The marine coral, which costs about $20 for a month's supply, comes from the Japanese island of Okinawa and allows residents to live to be 140 years old, claimed the infomercial.

The FTC settlement spotlights a pitchman whose career has been a remarkable string of moneymaking marketing ventures. The FTC estimated that last year's sales of Coral Calcium Supreme alone ran into the tens of millions of dollars. In May 2003, Trudeau's Coral Calcium infomercial -- a 30-minute interview with a self-described scientist named Robert Barefoot who claimed to know the cause of cancer -- was the top earner. In addition to his direct-mail and infomercial business, he owns four television channels that air in Britain.

Trudeau, 41, also has left a wake of felony and questionable dealings. In addition to paying previous fines for hawking bogus products, he served a two-year jail sentence for credit fraud when selling his Mega Memory System.

"I got into legal trouble by cutting corners and I pleaded guilty," Trudeau told an Australian magazine in 1999. "Before I went in [prison], making money was the objective. When I came out it was helping people."

In 1996, Trudeau's pitches helped propel Nutrition for Life International Inc. -- an Amway-style health product business -- to record sales. But a Wall Street Journal story on the company revealed that Trudeau served time in the early '90s for credit card fraud and knowingly writing $80,000 in bad checks.

Trudeau misappropriated the credit card numbers of his customers for his own use and even posed as a doctor to fool bank officials, according to court documents cited by the Journal.

In the days following the story, the value of Nutrition for Life's stock dropped by half. Later that year, the company paid $185,000 to settle charges that it ran a pyramid scheme.

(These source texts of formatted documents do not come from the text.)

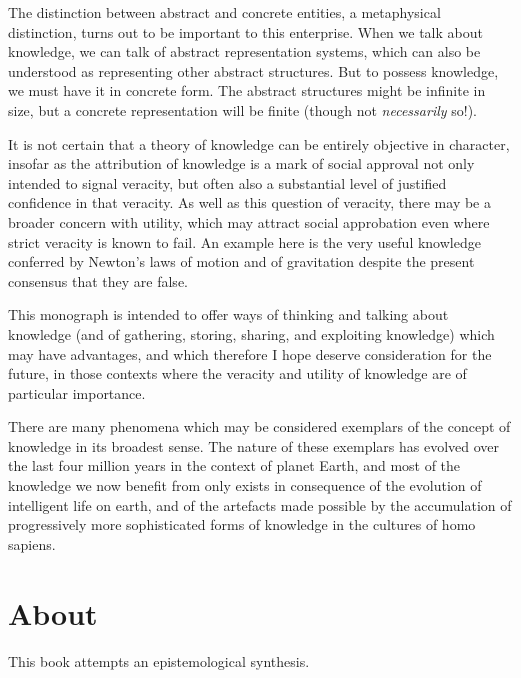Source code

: \documentclass[10pt,titlepage]{book}
\begin{document}
The distinction between abstract and concrete entities, a metaphysical distinction, turns out to be important to this enterprise.
When we talk about knowledge, we can talk of abstract representation systems, which can also be understood as representing other abstract structures.
But to possess knowledge, we must have it in concrete form.
The abstract structures might be infinite in size, but a concrete representation will be finite (though not \emph{necessarily} so!).


  








It is not certain that a theory of knowledge can be entirely objective in character, insofar as the attribution of knowledge is a mark of social approval not only intended to signal veracity, but often also a substantial level of justified confidence in that veracity.
As well as this question of veracity, there may be a broader concern with utility, which may attract social approbation even where strict veracity is known to fail.
An example here is the very useful knowledge conferred by Newton's laws of motion and of gravitation despite the present consensus that they are false.

This monograph is intended to offer ways of thinking and talking about knowledge (and of gathering, storing, sharing, and exploiting knowledge)  which may have advantages, and which therefore I hope deserve consideration for the future, in those contexts where the veracity and utility of knowledge are of particular importance.

There are many phenomena which may be considered exemplars of the concept of knowledge in its broadest sense.
The nature of these exemplars has evolved over the last four million years in the context of planet Earth, and most of the knowledge we now benefit from only exists in consequence of the evolution of intelligent life on earth, and of the artefacts made possible by the accumulation of progressively more sophisticated forms of knowledge in the cultures of homo sapiens.

\section*{About}

This book attempts an epistemological synthesis.
\end{document}
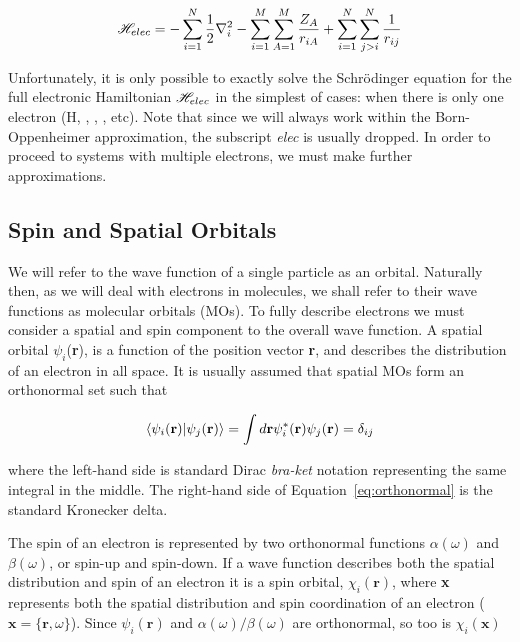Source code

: \begin{doublespace}
\begin{equation}
  \mathscr{H}_{elec} = -\sum_{i=1}^N \frac{1}{2}\nabla_i^2  -\sum_{i=1}^M\sum_{A=1}^M\frac{Z_A}{r_{iA}}
  + \sum_{i=1}^N\sum_{j>i}^N \frac{1}{r_{ij}}
\label{eq:hamelect}
\end{equation}

\noindent Unfortunately, it is only possible to exactly solve the
Schr{\"o}dinger equation for the full electronic Hamiltonian $\mathscr{H}_{elec}$ in
the simplest of cases: when there is only one electron (H, ,
, , etc). Note that since we will always work within the
Born-Oppenheimer approximation, the subscript \emph{elec} is usually dropped.
In order to proceed to systems with multiple electrons, we must make further
approximations.

\subsection{Spin and Spatial Orbitals}

We will refer to the wave function of a single particle as an orbital.
Naturally then, as we will deal with electrons in molecules, we shall refer to
their wave functions as molecular orbitals (MOs). To fully describe electrons
we must consider a spatial and spin component to the overall wave function. A
spatial orbital $\psi_i$(\textbf{r}), is a function of the position vector
\textbf{r}, and describes the distribution of an electron in all space. It is
usually assumed that spatial MOs form an orthonormal set such that

\begin{equation}
\bra{\psi_i(\mathbf{r})}\ket{\psi_j(\mathbf{r})} =
\int d\mathbf{r} \psi_i^*(\mathbf{r})\psi_j(\mathbf{r}) = \delta_{ij}
\label{eq:orthonormal}
\end{equation}

\noindent where the left-hand side is standard Dirac \emph{bra-ket} notation
representing the same integral in the middle. The right-hand side of
Equation~\ref{eq:orthonormal} is the standard Kronecker delta.

The spin of an electron is represented by two orthonormal functions
$\alpha(\omega)$ and $\beta(\omega)$, or spin-up and spin-down. If a wave
function describes both the spatial distribution and spin of an electron it is
a spin orbital, $\chi_i(\mathbf{r})$, where \textbf{x} represents both the
spatial distribution and spin coordination of an electron ($\mathbf{x} = \{
\mathbf{r}, \omega \}$). Since $\psi_i(\mathbf{r})$ and
$\alpha(\omega)/\beta(\omega)$ are orthonormal, so too is $\chi_i(\mathbf{x})$


\end{doublespace}
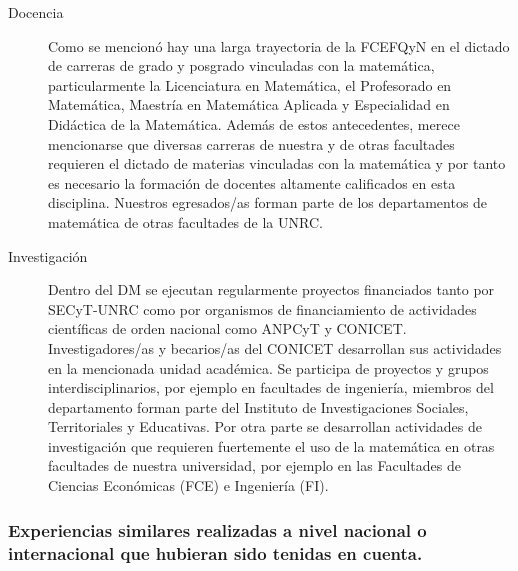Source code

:\documentclass[a4paper, 12pt]{article}
\begin{document}
\begin{description}
 \item[Docencia] Como se mencionó hay una larga trayectoria  de la FCEFQyN en el dictado de carreras de grado y posgrado  vinculadas con la matemática, particularmente la Licenciatura en Matemática, el Profesorado en Matemática, Maestría en Matemática Aplicada y Especialidad en Didáctica de la Matemática. Además de estos antecedentes, merece mencionarse que diversas carreras de nuestra y de otras facultades requieren el dictado de materias vinculadas con la matemática y por tanto es necesario la formación de docentes altamente calificados en esta disciplina. Nuestros egresados/as forman parte de los departamentos de matemática de otras facultades de la UNRC.
 
 \item[Investigación] Dentro del DM     se ejecutan regularmente  proyectos financiados tanto por SECyT-UNRC como por organismos de financiamiento de actividades científicas de orden  nacional como ANPCyT y CONICET. Investigadores/as y becarios/as del CONICET desarrollan sus actividades en la mencionada unidad académica. Se participa de proyectos y grupos interdisciplinarios, por ejemplo en  facultades de ingeniería, miembros del departamento forman parte  del Instituto de Investigaciones Sociales, Territoriales y  Educativas. Por otra parte se desarrollan actividades de investigación que requieren fuertemente el uso de la matemática en otras facultades de nuestra universidad, por ejemplo en las Facultades de Ciencias Económicas (FCE) e Ingeniería (FI).
 

 
 
\end{description}






\subsubsection{Experiencias similares realizadas a nivel nacional o internacional que hubieran sido tenidas en cuenta.}
\end{document}
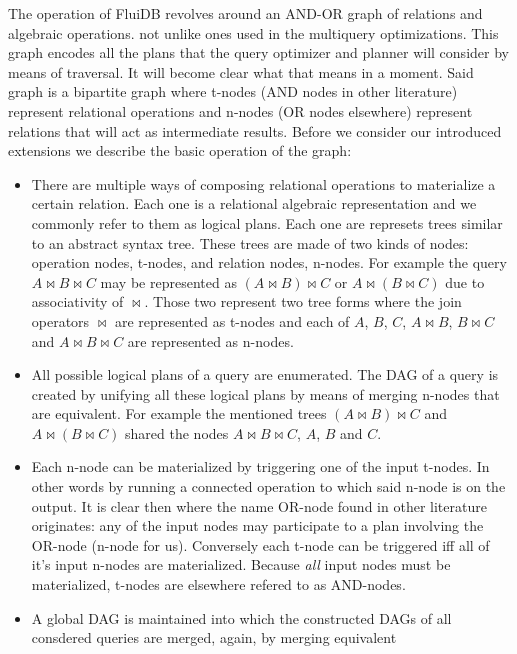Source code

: The operation of FluiDB revolves around an AND-OR graph of relations
and algebraic operations. not unlike ones used in the multiquery
optimizations. This graph encodes all the plans that the query
optimizer and planner will consider by means of traversal. It will
become clear what that means in a moment. Said graph is a bipartite
graph where t-nodes (AND nodes in other literature) represent
relational operations and n-nodes (OR nodes elsewhere) represent
relations that will act as intermediate results. Before we consider
our introduced extensions we describe the basic operation of the
graph:

\begin{itemize}
\item There are multiple ways of composing relational operations to
  materialize a certain relation. Each one is a relational algebraic
  representation and we commonly refer to them as logical plans. Each
  one are represets trees similar to an abstract syntax tree. These
  trees are made of two kinds of nodes: operation nodes, t-nodes, and
  relation nodes, n-nodes. For example the query \(A \Join B \Join C\)
  may be represented as \((A \Join B) \Join C\) or
  \(A \Join (B \Join C)\) due to associativity of \(\Join\). Those two
  represent two tree forms where the join operators \(\Join\) are
  represented as t-nodes and each of \(A\), \(B\), \(C\),
  \(A \Join B\), \(B \Join C\) and \(A \Join B \Join C\) are
  represented as n-nodes.
\item All possible logical plans of a query are enumerated. The DAG of
  a query is created by unifying all these logical plans by means of
  merging n-nodes that are equivalent. For example the mentioned trees
  \((A \Join B) \Join C\) and \(A \Join (B \Join C)\) shared the nodes
  \(A \Join B \Join C\), \(A\), \(B\) and \(C\).
\item Each n-node can be materialized by triggering one of the input
  t-nodes. In other words by running a connected operation to which
  said n-node is on the output. It is clear then where the name
  OR-node found in other literature originates: any of the input nodes
  may participate to a plan involving the OR-node (n-node for
  us). Conversely each t-node can be triggered iff all of it's input
  n-nodes are materialized. Because \emph{all} input nodes must be
  materialized, t-nodes are elsewhere refered to as AND-nodes.
\item A global DAG is maintained into which the constructed DAGs of
  all consdered queries are merged, again, by merging equivalent

\end{itemize}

In 1998, Trudeau paid the FTC $500,000 for citing unproven scientific studies when selling his Mega Memory System. Also, said his lawyer, there have been "a number" of settlements with state attorneys general over the years.

Under yesterday's FTC settlement, Trudeau can continue to sell products such as the book for sale on his Web site, www.naturalcures.com, "Natural Cures 'They' Don't Want You To Know About" ($29.95), unless he makes claims favoring one cure over another.

It says on his Web site, "Learn about the low carb scam and how the Atkins and South Beach diets are some of the greatest frauds being perpetrated." In 2002, Trudeau's infomercial for the "Atkins Answer" was a top-earner.

Trudeau claimed to have made his first million by 16 after starting a business selling information on how to get loans. According to public records, Trudeau is listed as owning an $800,000 Ventura County house and a $1.6 million piece of property about six miles away.

Kevin Trudeau is allowed to continue to sell products such as his book on his NaturalCures.com Web site unless he says one cure is better than another.